1. Introduction
In response to the criticality of climate change, the United Nations established, during the Paris Agreement in 2015, a maximum increase in global temperature of 1.5 °C above pre-industry levels. According to the study presented in 2021 by the International Renewable Energy Agency (IRENA) [
1], energy-related Greenhouse Gas (GHG) emissions increased by an average of 1.3%/year for the period 2014–2019. Under current government energy plans and targets, global emissions will only stabilize with a slight decrease by 2050, but they will not be reduced enough to guarantee the allowed global warming limit. Therefore, it is urgently needed to build a roadmap towards an energy transition, which allows reaping all the socio-economic and environmental benefits of the transition. The main drivers of change, according to the IRENA report, include: the transition to clean and renewable energy resources, both at generation and consumption points; and energy demand reduction strategies through improvements in energy efficiency and conservation.
The penetration of intermittent renewable energies and the abandonment of stable fossil fuel-based energy sources pose several challenges: to balance energy generation and consumption; the correct voltage level regulation; and the maintenance of the energy power quality through harmonics reduction [
2]. In this context, Battery-based Energy Storage Systems (BESSs) play a key role, mainly thanks to their ability to improve the grid’s flexibility and reliability through many ancillary services [
2,
3]. Through a detailed literature review, Balducci et al. (2018) [
4] present a taxonomy on the most advantageous applications of BESSs. The categories mentioned are: raw energy regulation (peak shaving and energy arbitrage techniques), ancillary services provision (frequency and voltage regulation, among others), transmission and distribution applications (grid decongestion and consumption deferral) and users’ services (demand reduction and backup energy).
Energy arbitrage, also called energy time-shifting, is a technique that consists in decoupling the energy consumption from energy generation, by changing the energy consumption time period of a given power source. That is, to store energy for a certain period to consume it at another time. Despite the simplicity of the concept, time-shift requires BESSs with specific technical characteristics and great operational complexity.

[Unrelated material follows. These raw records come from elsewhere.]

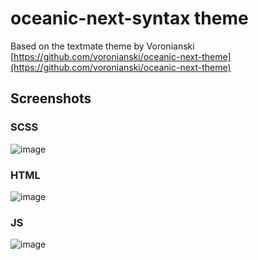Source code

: # oceanic-next-syntax theme

Based on the textmate theme by Voronianski [https://github.com/voronianski/oceanic-next-theme](https://github.com/voronianski/oceanic-next-theme)

## Screenshots

### SCSS
![image](https://raw.githubusercontent.com/smlombardi/oceanic-next-syntax/master/screenshots/scss.png)

### HTML
![image](https://raw.githubusercontent.com/smlombardi/oceanic-next-syntax/master/screenshots/html.png)

### JS
![image](https://raw.githubusercontent.com/smlombardi/oceanic-next-syntax/master/screenshots/js.png)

The most popular time-shift application consists of buying and storing electrical energy in periods when prices are lower, to use or sell this energy when costs are high. This application allows reducing operating costs and increasing the return periods of energy investments. It also creates new opportunities to develop business models based on BESSs. Miai et al. [
5] develop a multi-objective BESS optimization for energy arbitrage and frequency regulation, with the purpose to maximize economic benefits. The work is applied in real-time markets and considers BESS cell degradation. Cha et al. [
6] perform an optimization scheduling analysis considering grid-connected BESSs installed in the Korean transmission system with the purpose to discuss new economic profitability schemes.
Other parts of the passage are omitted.